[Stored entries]

»»

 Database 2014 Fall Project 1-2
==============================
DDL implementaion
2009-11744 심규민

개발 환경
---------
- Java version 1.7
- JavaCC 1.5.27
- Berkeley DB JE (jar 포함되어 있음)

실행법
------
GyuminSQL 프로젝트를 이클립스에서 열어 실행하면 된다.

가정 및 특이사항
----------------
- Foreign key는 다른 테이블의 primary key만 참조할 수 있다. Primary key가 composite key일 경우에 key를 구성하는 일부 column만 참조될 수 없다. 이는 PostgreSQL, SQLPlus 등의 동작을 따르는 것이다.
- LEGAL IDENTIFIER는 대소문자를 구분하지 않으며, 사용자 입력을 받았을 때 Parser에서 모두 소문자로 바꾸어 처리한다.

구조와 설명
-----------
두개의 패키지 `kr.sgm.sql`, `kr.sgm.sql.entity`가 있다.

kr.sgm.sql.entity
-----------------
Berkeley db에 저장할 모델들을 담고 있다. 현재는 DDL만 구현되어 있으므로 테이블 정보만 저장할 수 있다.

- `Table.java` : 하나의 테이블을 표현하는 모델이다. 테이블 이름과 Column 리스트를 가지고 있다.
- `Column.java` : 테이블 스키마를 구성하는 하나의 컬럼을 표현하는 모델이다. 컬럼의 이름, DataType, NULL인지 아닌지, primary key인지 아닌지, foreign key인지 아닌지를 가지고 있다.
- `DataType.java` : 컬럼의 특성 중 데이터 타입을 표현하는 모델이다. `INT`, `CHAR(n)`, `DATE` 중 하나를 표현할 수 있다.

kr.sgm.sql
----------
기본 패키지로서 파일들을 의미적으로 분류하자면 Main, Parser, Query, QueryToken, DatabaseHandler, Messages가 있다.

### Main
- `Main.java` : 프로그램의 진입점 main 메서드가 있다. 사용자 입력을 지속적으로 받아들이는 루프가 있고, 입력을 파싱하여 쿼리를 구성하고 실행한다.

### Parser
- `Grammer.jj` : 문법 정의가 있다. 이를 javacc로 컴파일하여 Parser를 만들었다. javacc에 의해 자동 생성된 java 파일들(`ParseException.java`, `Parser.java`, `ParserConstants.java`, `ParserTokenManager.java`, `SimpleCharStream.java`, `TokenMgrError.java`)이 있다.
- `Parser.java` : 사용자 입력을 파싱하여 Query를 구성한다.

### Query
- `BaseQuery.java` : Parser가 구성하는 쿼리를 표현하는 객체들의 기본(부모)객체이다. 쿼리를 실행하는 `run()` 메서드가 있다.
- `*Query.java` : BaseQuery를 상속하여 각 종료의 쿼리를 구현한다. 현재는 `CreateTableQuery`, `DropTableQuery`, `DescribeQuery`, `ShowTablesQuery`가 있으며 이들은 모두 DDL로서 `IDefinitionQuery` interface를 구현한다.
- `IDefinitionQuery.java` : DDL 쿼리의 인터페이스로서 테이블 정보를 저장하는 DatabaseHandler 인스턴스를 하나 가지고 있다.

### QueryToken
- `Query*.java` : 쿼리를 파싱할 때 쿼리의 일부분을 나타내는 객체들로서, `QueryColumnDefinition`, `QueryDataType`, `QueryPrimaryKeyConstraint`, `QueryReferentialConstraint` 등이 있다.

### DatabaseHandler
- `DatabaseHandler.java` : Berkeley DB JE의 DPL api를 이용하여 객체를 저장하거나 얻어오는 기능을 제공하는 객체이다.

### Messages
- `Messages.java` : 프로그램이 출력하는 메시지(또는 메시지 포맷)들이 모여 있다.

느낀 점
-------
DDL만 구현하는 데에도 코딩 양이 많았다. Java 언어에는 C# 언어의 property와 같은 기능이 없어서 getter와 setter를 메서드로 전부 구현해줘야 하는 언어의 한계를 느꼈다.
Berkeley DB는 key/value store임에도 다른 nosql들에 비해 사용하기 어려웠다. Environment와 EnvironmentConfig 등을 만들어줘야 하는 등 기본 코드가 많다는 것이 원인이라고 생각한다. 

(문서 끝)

««

- **WHAT THE TASK REQUIRES**: How many lines in the entries include "구성하는"? Only the number is wanted.

- **TASK ANSWER**: 3